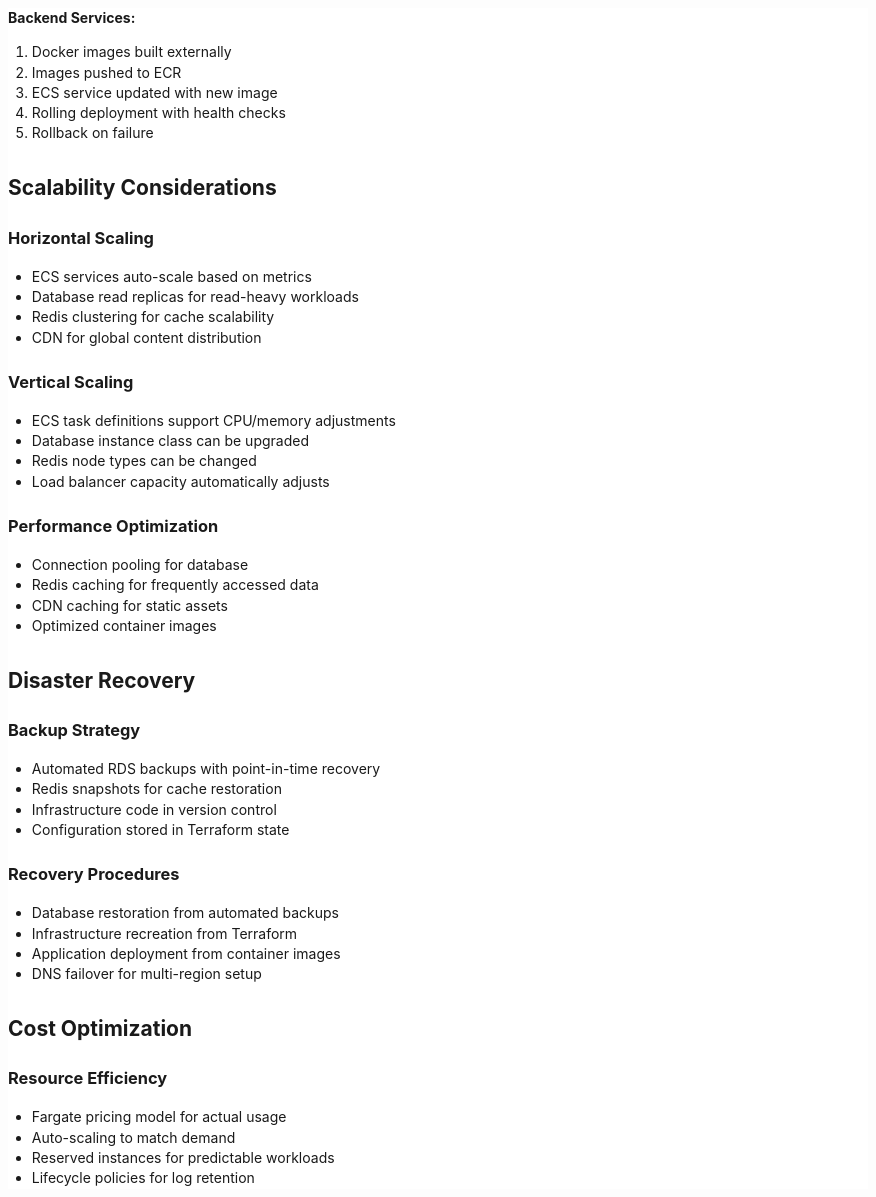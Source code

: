 **Backend Services:**
1. Docker images built externally
2. Images pushed to ECR
3. ECS service updated with new image
4. Rolling deployment with health checks
5. Rollback on failure

## Scalability Considerations

### Horizontal Scaling
- ECS services auto-scale based on metrics
- Database read replicas for read-heavy workloads
- Redis clustering for cache scalability
- CDN for global content distribution

### Vertical Scaling
- ECS task definitions support CPU/memory adjustments
- Database instance class can be upgraded
- Redis node types can be changed
- Load balancer capacity automatically adjusts

### Performance Optimization
- Connection pooling for database
- Redis caching for frequently accessed data
- CDN caching for static assets
- Optimized container images

## Disaster Recovery

### Backup Strategy
- Automated RDS backups with point-in-time recovery
- Redis snapshots for cache restoration
- Infrastructure code in version control
- Configuration stored in Terraform state

### Recovery Procedures
- Database restoration from automated backups
- Infrastructure recreation from Terraform
- Application deployment from container images
- DNS failover for multi-region setup

## Cost Optimization

### Resource Efficiency
- Fargate pricing model for actual usage
- Auto-scaling to match demand
- Reserved instances for predictable workloads
- Lifecycle policies for log retention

### WORK REQUIRED
Copy out the lines above that hold the string "with".

### ANSWER
3. ECS service updated with new image
4. Rolling deployment with health checks
- Automated RDS backups with point-in-time recovery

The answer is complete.